Rationale: Lateral chest flaps represent versatile reconstructive options, especially valuable in times of global healthcare resource restriction. In this series, we present our experience with the use of lateral chest wall flaps in both immediate and delayed reconstruction from both breast conserving and mastectomy surgery. Methods: A retrospective cohort study of patients who had undergone a lateral chest wall flap for immediate or delayed breast reconstruction of a lumpectomy or mastectomy defect was performed. Data collected consisted of patient demographics, procedure type, tumor/oncological characteristics, as well as postoperative complications. Findings: Between September 2015 and April 2021, 26 patients underwent breast reconstruction using a lateral chest wall flap. Fifteen patients (58%) underwent immediate reconstruction (9 lumpectomy; 6 mastectomy) and 11 (42%) underwent delayed breast reconstruction. All flaps survived, though 1 patient required partial flap debridement following venous compromise hours after surgery. There were no incidences of hematoma, seroma, infection, or wound healing delay at either the donor site or breast. There was one positive margin which occurred in a mastectomy patient. Significance: This study describes the use of lateral chest wall flaps in a wide variety of reconstructive breast surgery scenarios. This technique can be safely performed in an outpatient setting and does not require microvascular techniques. Review of our outcomes and complications demonstrate that this is a safe and effective option. Our experience is that this is an easy to learn, versatile flap that could be a valuable addition to the surgeon's arsenal in breast reconstruction.

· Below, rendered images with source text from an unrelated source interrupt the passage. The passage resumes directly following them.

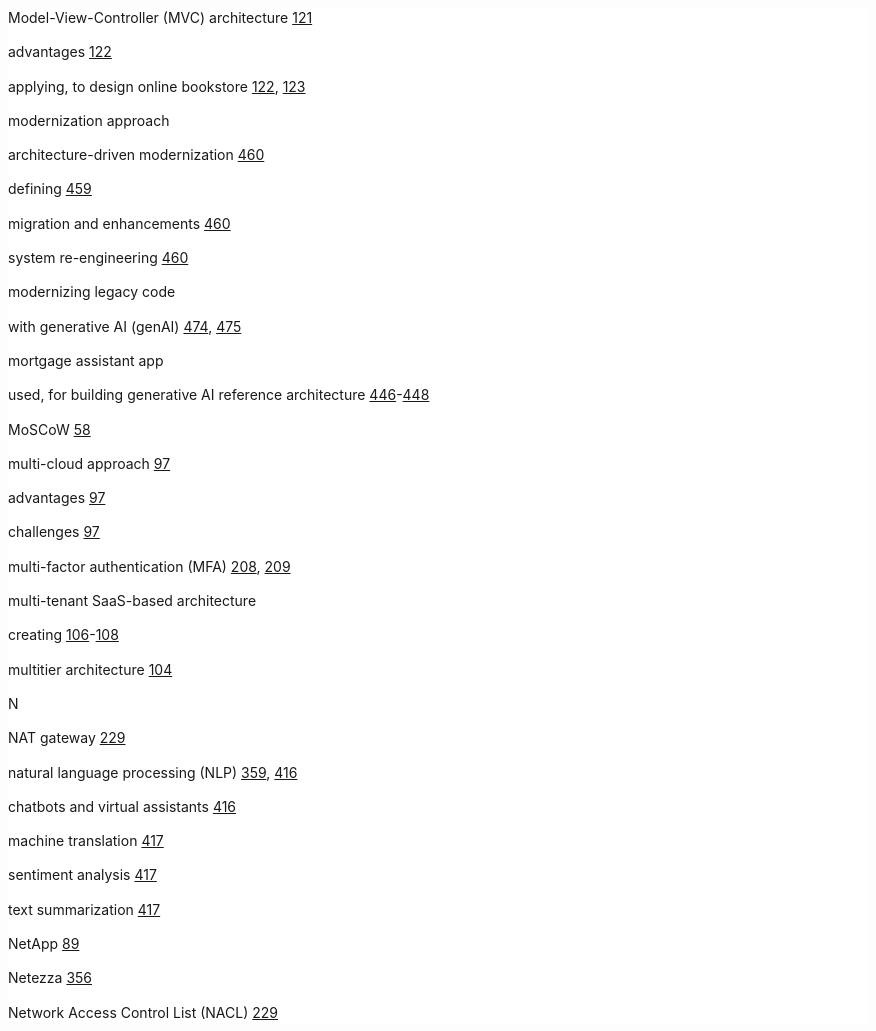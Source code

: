 Model-View-Controller (MVC) architecture [121](Chapter_4.xhtml#_idIndexMarker457)

advantages [122](Chapter_4.xhtml#_idIndexMarker464)

applying, to design online bookstore [122](Chapter_4.xhtml#_idIndexMarker466), [123](Chapter_4.xhtml#_idIndexMarker468)

modernization approach

architecture-driven modernization [460](Chapter_15.xhtml#_idIndexMarker2098)

defining [459](Chapter_15.xhtml#_idIndexMarker2096)

migration and enhancements [460](Chapter_15.xhtml#_idIndexMarker2102)

system re-engineering [460](Chapter_15.xhtml#_idIndexMarker2100)

modernizing legacy code

with generative AI (genAI) [474](Chapter_15.xhtml#_idIndexMarker2161), [475](Chapter_15.xhtml#_idIndexMarker2163)

mortgage assistant app

used, for building generative AI reference architecture [446](Chapter_14.xhtml#_idIndexMarker2062)\-[448](Chapter_14.xhtml#_idIndexMarker2067)

MoSCoW [58](Chapter_2.xhtml#_idIndexMarker205)

multi-cloud approach [97](Chapter_3.xhtml#_idIndexMarker341)

advantages [97](Chapter_3.xhtml#_idIndexMarker342)

challenges [97](Chapter_3.xhtml#_idIndexMarker344)

multi-factor authentication (MFA) [208](Chapter_7.xhtml#_idIndexMarker868), [209](Chapter_7.xhtml#_idIndexMarker880)

multi-tenant SaaS-based architecture

creating [106](Chapter_4.xhtml#_idIndexMarker370)\-[108](Chapter_4.xhtml#_idIndexMarker376)

multitier architecture [104](Chapter_4.xhtml#_idIndexMarker353)

N

NAT gateway [229](Chapter_7.xhtml#_idIndexMarker1030)

natural language processing (NLP) [359](Chapter_12.xhtml#_idIndexMarker1615), [416](Chapter_13.xhtml#_idIndexMarker1937)

chatbots and virtual assistants [416](Chapter_13.xhtml#_idIndexMarker1938)

machine translation [417](Chapter_13.xhtml#_idIndexMarker1941)

sentiment analysis [417](Chapter_13.xhtml#_idIndexMarker1939)

text summarization [417](Chapter_13.xhtml#_idIndexMarker1940)

NetApp [89](Chapter_3.xhtml#_idIndexMarker312)

Netezza [356](Chapter_12.xhtml#_idIndexMarker1600)

Network Access Control List (NACL) [229](Chapter_7.xhtml#_idIndexMarker1023)
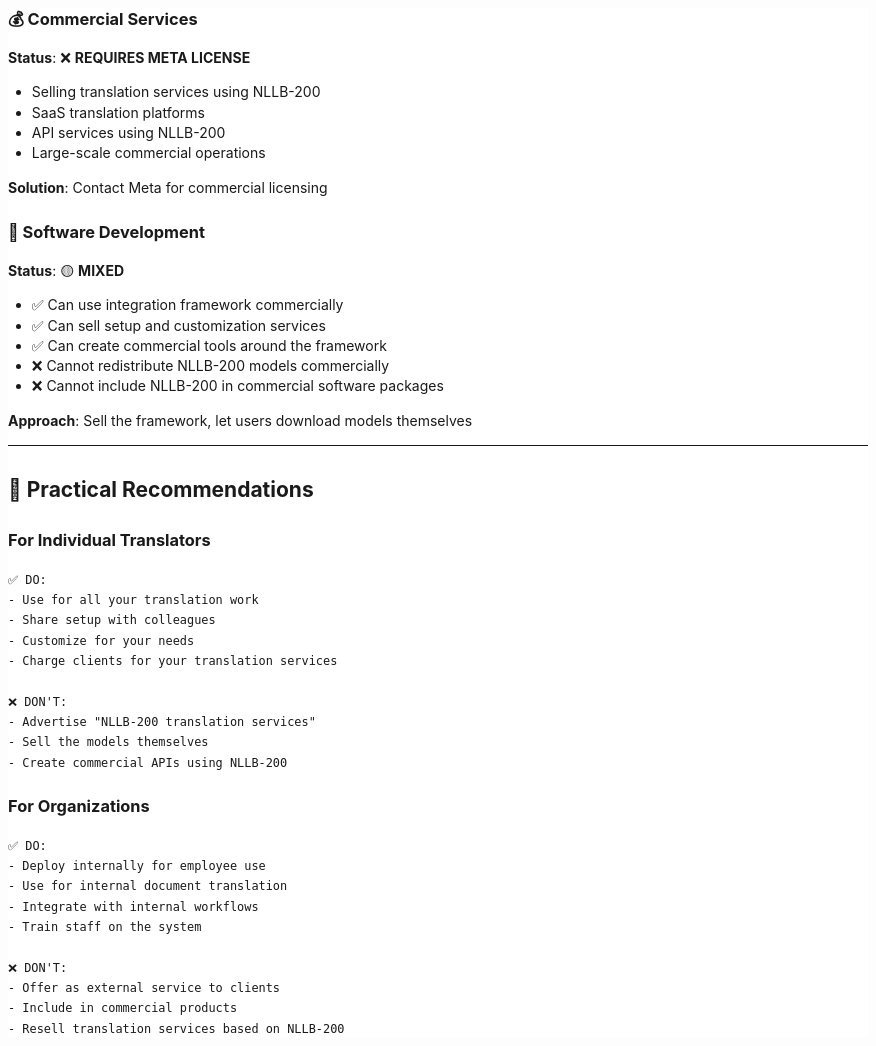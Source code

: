 ### **💰 Commercial Services**
**Status**: ❌ **REQUIRES META LICENSE**
- Selling translation services using NLLB-200
- SaaS translation platforms
- API services using NLLB-200
- Large-scale commercial operations

**Solution**: Contact Meta for commercial licensing

### **🔧 Software Development**
**Status**: 🟡 **MIXED**
- ✅ Can use integration framework commercially
- ✅ Can sell setup and customization services
- ✅ Can create commercial tools around the framework
- ❌ Cannot redistribute NLLB-200 models commercially
- ❌ Cannot include NLLB-200 in commercial software packages

**Approach**: Sell the framework, let users download models themselves

---

## 🎯 **Practical Recommendations**

### **For Individual Translators**
```
✅ DO:
- Use for all your translation work
- Share setup with colleagues
- Customize for your needs
- Charge clients for your translation services

❌ DON'T:
- Advertise "NLLB-200 translation services"
- Sell the models themselves
- Create commercial APIs using NLLB-200
```

### **For Organizations**
```
✅ DO:
- Deploy internally for employee use
- Use for internal document translation
- Integrate with internal workflows
- Train staff on the system

❌ DON'T:
- Offer as external service to clients
- Include in commercial products
- Resell translation services based on NLLB-200
```
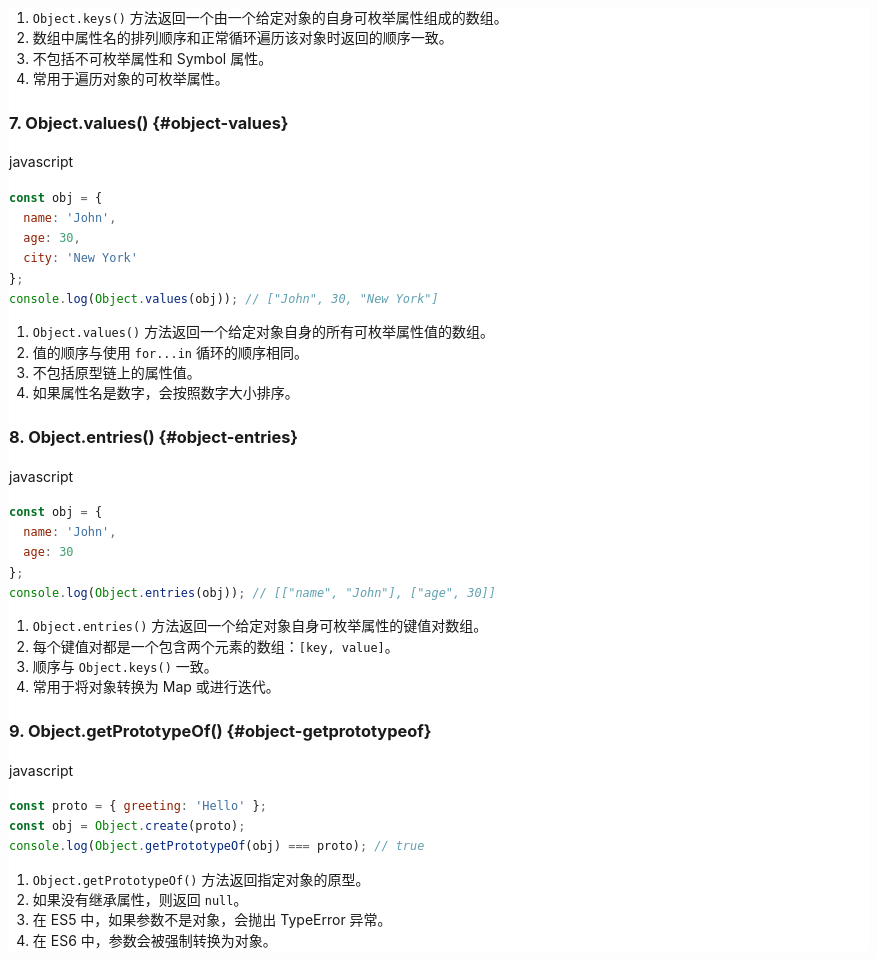 

1. `Object.keys()` 方法返回一个由一个给定对象的自身可枚举属性组成的数组。
2. 数组中属性名的排列顺序和正常循环遍历该对象时返回的顺序一致。
3. 不包括不可枚举属性和 Symbol 属性。
4. 常用于遍历对象的可枚举属性。

### 7. Object.values() {#object-values}

javascript

```js
const obj = {
  name: 'John',
  age: 30,
  city: 'New York'
};
console.log(Object.values(obj)); // ["John", 30, "New York"]
```



1. `Object.values()` 方法返回一个给定对象自身的所有可枚举属性值的数组。
2. 值的顺序与使用 `for...in` 循环的顺序相同。
3. 不包括原型链上的属性值。
4. 如果属性名是数字，会按照数字大小排序。

### 8. Object.entries() {#object-entries}

javascript

```js
const obj = {
  name: 'John',
  age: 30
};
console.log(Object.entries(obj)); // [["name", "John"], ["age", 30]]
```



1. `Object.entries()` 方法返回一个给定对象自身可枚举属性的键值对数组。
2. 每个键值对都是一个包含两个元素的数组：`[key, value]`。
3. 顺序与 `Object.keys()` 一致。
4. 常用于将对象转换为 Map 或进行迭代。

### 9. Object.getPrototypeOf() {#object-getprototypeof}

javascript

```js
const proto = { greeting: 'Hello' };
const obj = Object.create(proto);
console.log(Object.getPrototypeOf(obj) === proto); // true
```



1. `Object.getPrototypeOf()` 方法返回指定对象的原型。
2. 如果没有继承属性，则返回 `null`。
3. 在 ES5 中，如果参数不是对象，会抛出 TypeError 异常。
4. 在 ES6 中，参数会被强制转换为对象。


  [Symbol('id')]: 123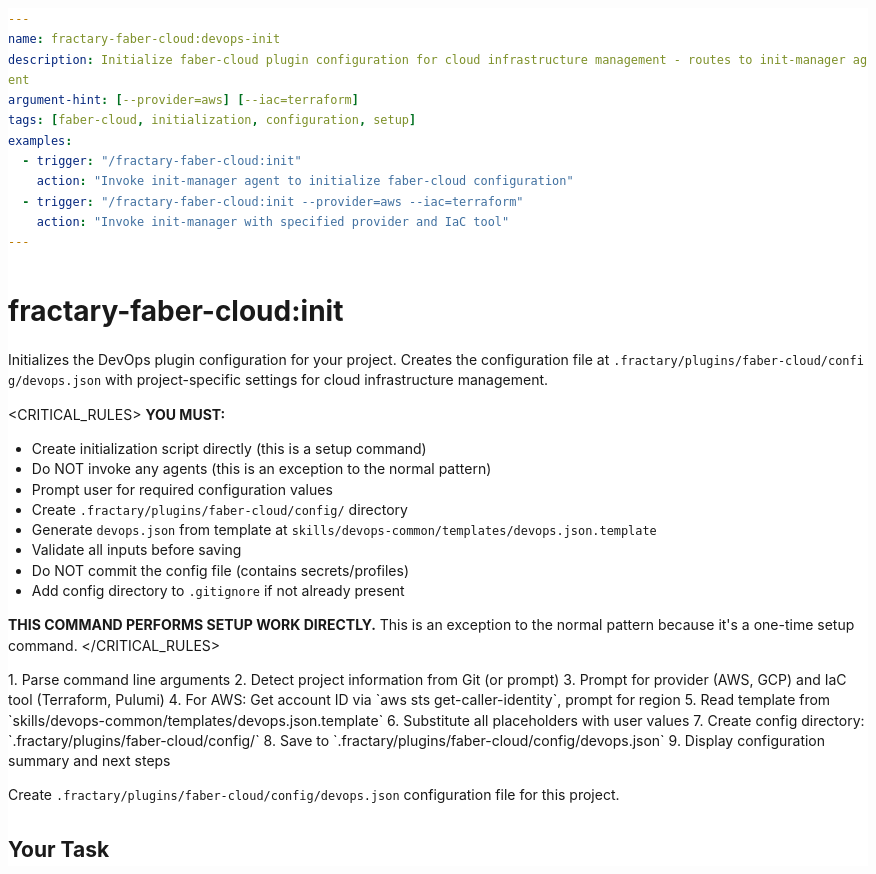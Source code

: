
 ```yaml
---
name: fractary-faber-cloud:devops-init
description: Initialize faber-cloud plugin configuration for cloud infrastructure management - routes to init-manager agent
argument-hint: [--provider=aws] [--iac=terraform]
tags: [faber-cloud, initialization, configuration, setup]
examples:
  - trigger: "/fractary-faber-cloud:init"
    action: "Invoke init-manager agent to initialize faber-cloud configuration"
  - trigger: "/fractary-faber-cloud:init --provider=aws --iac=terraform"
    action: "Invoke init-manager with specified provider and IaC tool"
---
```


# fractary-faber-cloud:init

Initializes the DevOps plugin configuration for your project. Creates the configuration file at `.fractary/plugins/faber-cloud/config/devops.json` with project-specific settings for cloud infrastructure management.

<CRITICAL_RULES>
**YOU MUST:**
- Create initialization script directly (this is a setup command)
- Do NOT invoke any agents (this is an exception to the normal pattern)
- Prompt user for required configuration values
- Create `.fractary/plugins/faber-cloud/config/` directory
- Generate `devops.json` from template at `skills/devops-common/templates/devops.json.template`
- Validate all inputs before saving
- Do NOT commit the config file (contains secrets/profiles)
- Add config directory to `.gitignore` if not already present

**THIS COMMAND PERFORMS SETUP WORK DIRECTLY.**
This is an exception to the normal pattern because it's a one-time setup command.
</CRITICAL_RULES>

<IMPLEMENTATION>
1. Parse command line arguments
2. Detect project information from Git (or prompt)
3. Prompt for provider (AWS, GCP) and IaC tool (Terraform, Pulumi)
4. For AWS: Get account ID via `aws sts get-caller-identity`, prompt for region
5. Read template from `skills/devops-common/templates/devops.json.template`
6. Substitute all placeholders with user values
7. Create config directory: `.fractary/plugins/faber-cloud/config/`
8. Save to `.fractary/plugins/faber-cloud/config/devops.json`
9. Display configuration summary and next steps
</IMPLEMENTATION>

Create `.fractary/plugins/faber-cloud/config/devops.json` configuration file for this project.

## Your Task
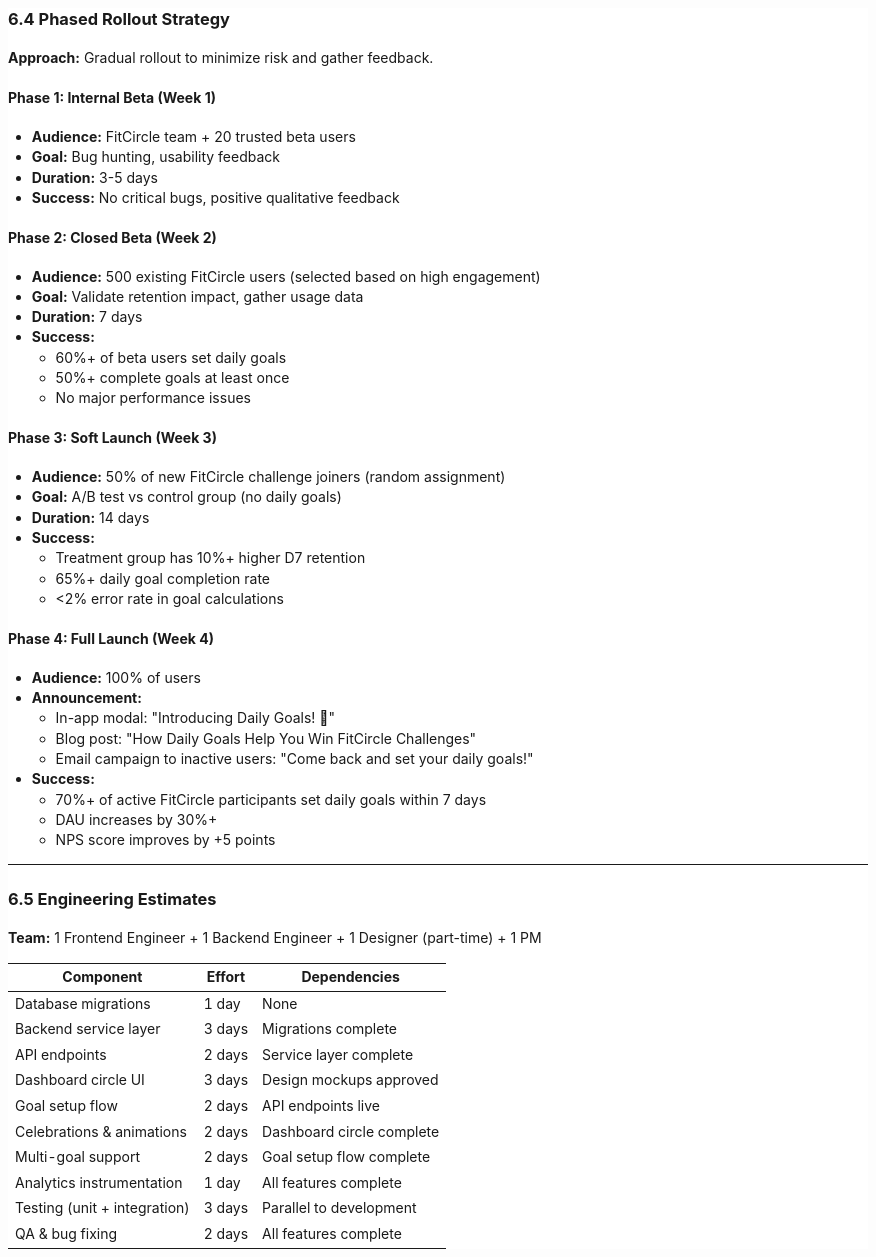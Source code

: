 
### 6.4 Phased Rollout Strategy

**Approach:** Gradual rollout to minimize risk and gather feedback.

#### Phase 1: Internal Beta (Week 1)
- **Audience:** FitCircle team + 20 trusted beta users
- **Goal:** Bug hunting, usability feedback
- **Duration:** 3-5 days
- **Success:** No critical bugs, positive qualitative feedback

#### Phase 2: Closed Beta (Week 2)
- **Audience:** 500 existing FitCircle users (selected based on high engagement)
- **Goal:** Validate retention impact, gather usage data
- **Duration:** 7 days
- **Success:**
  - 60%+ of beta users set daily goals
  - 50%+ complete goals at least once
  - No major performance issues

#### Phase 3: Soft Launch (Week 3)
- **Audience:** 50% of new FitCircle challenge joiners (random assignment)
- **Goal:** A/B test vs control group (no daily goals)
- **Duration:** 14 days
- **Success:**
  - Treatment group has 10%+ higher D7 retention
  - 65%+ daily goal completion rate
  - <2% error rate in goal calculations

#### Phase 4: Full Launch (Week 4)
- **Audience:** 100% of users
- **Announcement:**
  - In-app modal: "Introducing Daily Goals! 🎯"
  - Blog post: "How Daily Goals Help You Win FitCircle Challenges"
  - Email campaign to inactive users: "Come back and set your daily goals!"
- **Success:**
  - 70%+ of active FitCircle participants set daily goals within 7 days
  - DAU increases by 30%+
  - NPS score improves by +5 points

---

### 6.5 Engineering Estimates

**Team:** 1 Frontend Engineer + 1 Backend Engineer + 1 Designer (part-time) + 1 PM

| Component | Effort | Dependencies |
|-----------|--------|--------------|
| Database migrations | 1 day | None |
| Backend service layer | 3 days | Migrations complete |
| API endpoints | 2 days | Service layer complete |
| Dashboard circle UI | 3 days | Design mockups approved |
| Goal setup flow | 2 days | API endpoints live |
| Celebrations & animations | 2 days | Dashboard circle complete |
| Multi-goal support | 2 days | Goal setup flow complete |
| Analytics instrumentation | 1 day | All features complete |
| Testing (unit + integration) | 3 days | Parallel to development |
| QA & bug fixing | 2 days | All features complete |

Justification: Les lambeaux thoraciques latéraux constituent une option de reconstruction polyvalente, particulièrement utile par des temps de restriction globale des ressources en soins de santé. Dans cette série, nous présentons notre expérience de l'utilisation du volet latéral de paroi thoracique aussi bien en cas de reconstruction immédiate que différée pour les chirurgies de conservation du sein et pour les mastectomies. Méthodes: Une étude de cohorte rétrospective de patientes ayant subi un lambeau latéral de la paroi thoracique pour reconstruction immédiate ou différée du sein pour lumpectomie ou mastectomie a été réalisée. Les données collectées ont inclus les caractéristiques démographiques des patientes, le type de procédure, les caractéristiques de la tumeur/oncologiques ainsi que les complications postopératoires. Résultats: Entre septembre 2015 et avril 2021, vingt-six patientes ont subi une reconstruction du sein avec lambeau latéral de la paroi thoracique. Quinze patientes (58%) ont eu une reconstruction immédiate (9 lumpectomies, 6 mastectomies) et onze (42%) ont eu une reconstruction différée du sein. Tous les lambeaux ont survécu bien qu'une patiente ait nécessité un débridement partiel du lambeau après un trouble veineux, quelques heures après l'intervention chirurgicale. Il n'y a pas eu de survenue d'hématome, de sérome, d'infection ou de retard de cicatrisation au niveau du site donneur ou du sein. Des marges positives sont survenues chez une patiente mastectomisée. Signification: Cette étude décrit l'utilisation de lambeaux latéraux de la paroi thoracique dans une grande variété de scénarios de chirurgie mammaire reconstructrice. Cette technique peut être employée de manière sécuritaire dans un cadre ambulatoire et ne nécessite pas de recours à des techniques microvasculaires. L'analyse de nos résultats et des complications démontre qu'il s'agit d'une option sécuritaire et efficace. Selon notre expérience, cette technique est facile à apprendre; le lambeau polyvalent pourrait être un supplément intéressant dans l'arsenal du chirurgien pour la reconstruction mammaire. Mots-clés: reconstruction mammaire, lambeau, perforateur, oncoplastique, chirurgie de conservation mammaire, mastectomie.